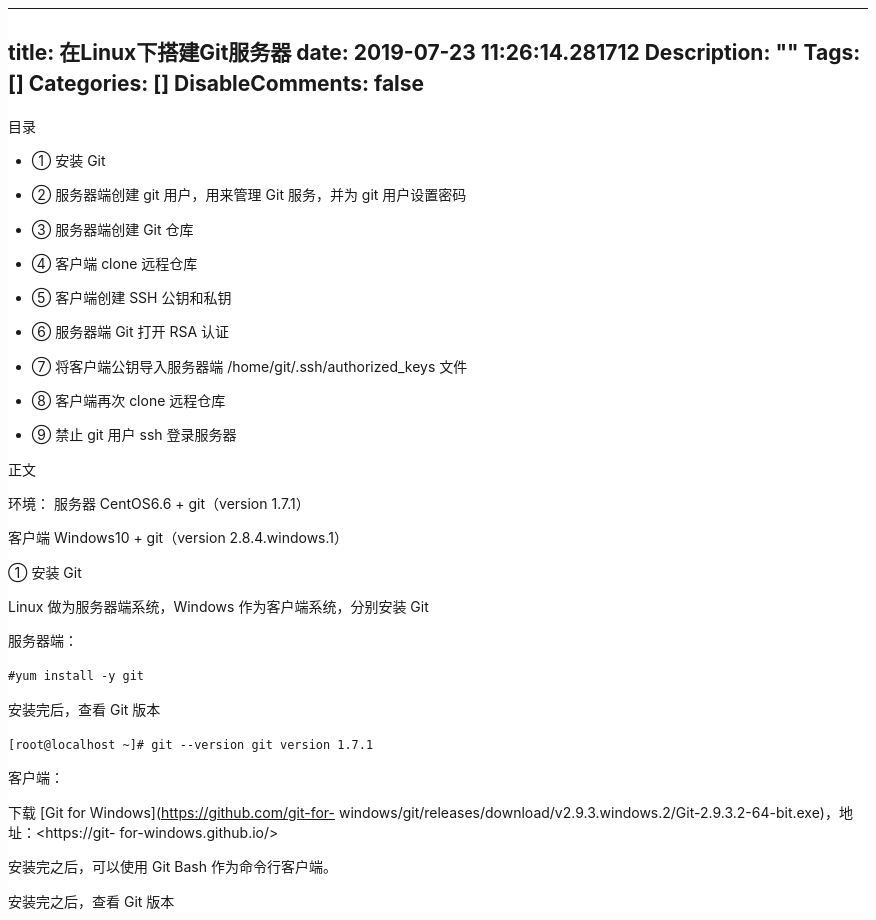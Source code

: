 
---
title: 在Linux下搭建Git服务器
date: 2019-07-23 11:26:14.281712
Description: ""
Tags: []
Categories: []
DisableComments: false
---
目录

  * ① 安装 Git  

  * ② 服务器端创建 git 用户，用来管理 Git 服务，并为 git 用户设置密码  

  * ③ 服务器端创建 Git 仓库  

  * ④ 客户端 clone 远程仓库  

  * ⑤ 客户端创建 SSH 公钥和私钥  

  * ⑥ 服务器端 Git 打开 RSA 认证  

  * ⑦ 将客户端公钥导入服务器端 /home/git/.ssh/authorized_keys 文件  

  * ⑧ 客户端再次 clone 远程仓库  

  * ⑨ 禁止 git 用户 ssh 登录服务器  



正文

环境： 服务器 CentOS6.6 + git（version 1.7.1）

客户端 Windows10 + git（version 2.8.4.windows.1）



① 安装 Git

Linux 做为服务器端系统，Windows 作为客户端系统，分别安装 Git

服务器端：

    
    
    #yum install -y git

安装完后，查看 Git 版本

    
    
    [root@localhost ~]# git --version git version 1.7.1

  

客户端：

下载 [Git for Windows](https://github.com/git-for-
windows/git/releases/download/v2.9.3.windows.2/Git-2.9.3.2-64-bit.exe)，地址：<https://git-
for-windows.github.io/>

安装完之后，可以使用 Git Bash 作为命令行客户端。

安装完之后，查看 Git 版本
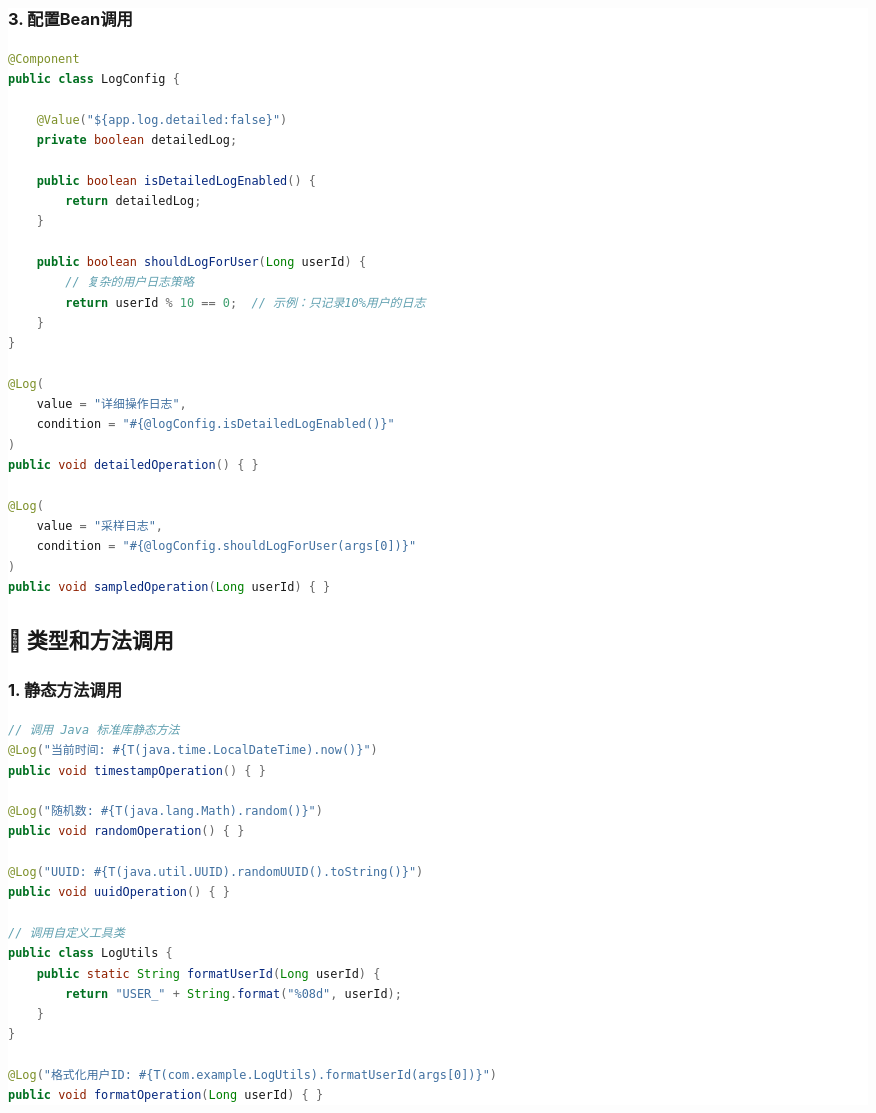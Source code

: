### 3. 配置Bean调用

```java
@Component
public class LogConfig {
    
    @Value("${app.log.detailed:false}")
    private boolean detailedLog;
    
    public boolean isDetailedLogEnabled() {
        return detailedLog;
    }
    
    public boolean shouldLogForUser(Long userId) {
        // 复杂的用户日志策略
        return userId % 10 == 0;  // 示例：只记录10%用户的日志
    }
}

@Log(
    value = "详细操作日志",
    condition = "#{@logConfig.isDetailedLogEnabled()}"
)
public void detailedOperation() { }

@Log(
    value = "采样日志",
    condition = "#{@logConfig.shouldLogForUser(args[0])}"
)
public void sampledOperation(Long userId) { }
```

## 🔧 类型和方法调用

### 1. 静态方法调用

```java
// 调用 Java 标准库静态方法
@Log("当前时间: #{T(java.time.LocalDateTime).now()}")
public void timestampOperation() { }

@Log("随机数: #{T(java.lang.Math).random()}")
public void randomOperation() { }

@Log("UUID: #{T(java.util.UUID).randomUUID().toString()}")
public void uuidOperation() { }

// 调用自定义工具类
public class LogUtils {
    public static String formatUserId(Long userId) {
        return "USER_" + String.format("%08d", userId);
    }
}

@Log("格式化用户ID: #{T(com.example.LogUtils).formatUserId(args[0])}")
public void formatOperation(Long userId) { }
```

:::::

* [Task item]:
Each line, from the beginning of the listing to the line bearing "客户端再次 clone 远程仓库" inclusive, should be copied exactly; the pictures stay out.

* [The completed task]:
Source code

: 
---
title: 在Linux下搭建Git服务器
date: 2019-07-23 11:26:14.281712
Description: ""
Tags: []
Categories: []
DisableComments: false
---
目录

  * ① 安装 Git  

  * ② 服务器端创建 git 用户，用来管理 Git 服务，并为 git 用户设置密码  

  * ③ 服务器端创建 Git 仓库  

  * ④ 客户端 clone 远程仓库  

  * ⑤ 客户端创建 SSH 公钥和私钥  

  * ⑥ 服务器端 Git 打开 RSA 认证  

  * ⑦ 将客户端公钥导入服务器端 /home/git/.ssh/authorized_keys 文件  

  * ⑧ 客户端再次 clone 远程仓库  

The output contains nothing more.